Carl Bernstein once brought down Richard Nixon – now he mourns the good old days of journalism

In «Chasing History», Watergate investigative journalist Carl Bernstein chases after a media world that no longer exists. Is that okay?

Carl Bernstein (second from left, with Bob Woodward next to him) on the editorial board of the Washington Post, 1973.

Copyright Mark Godfrey

In the culture storm in the USA, legends are currently being tipped off their pedestals in rows: former civil war generals, presidents or Christopher Columbus. In January 2022 Thomas Jefferson got it, more precisely his statue in front of the Museum of Natural History in New York. An old, white journalist legend has so far been spared this fate: Carl Bernstein, who uncovered the Watergate affair involving Richard Nixon in the early 1970s together with Bob Woodward.

It could have hit the bon vivant and lover – including Elizabeth Taylor and Bianca Jagger – from a #MeToo point of view, for example.

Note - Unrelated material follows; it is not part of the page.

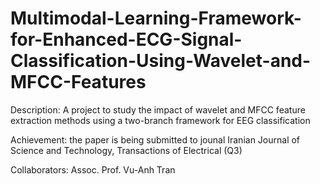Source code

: # Multimodal-Learning-Framework-for-Enhanced-ECG-Signal-Classification-Using-Wavelet-and-MFCC-Features

Description: A project to study the impact of wavelet and MFCC feature extraction methods using a two-branch framework for EEG classification

Achievement: the paper is being submitted to jounal Iranian Journal of Science and Technology, Transactions of Electrical (Q3)

Collaborators: Assoc. Prof. Vu-Anh Tran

In 1979 he had an extramarital affair with the daughter of a British prime minister, even though his wife Nora Ephron was expecting their second child. The affair led to a divorce, all of which is well documented in Ephron’s later filmed book Heartburn.

A newsboy in the “glorious chaos”

But Bernstein was spared. Anyone who forced Republican President Nixon, who is still hated by Democrats, to resign remains untouchable. Unlike Bob Woodward, who writes books about Donald Trump and still comes up with insider scoops to this day, Bernstein’s media influence since the Watergate affair has been manageable, although he also writes books and was a correspondent for various TV stations.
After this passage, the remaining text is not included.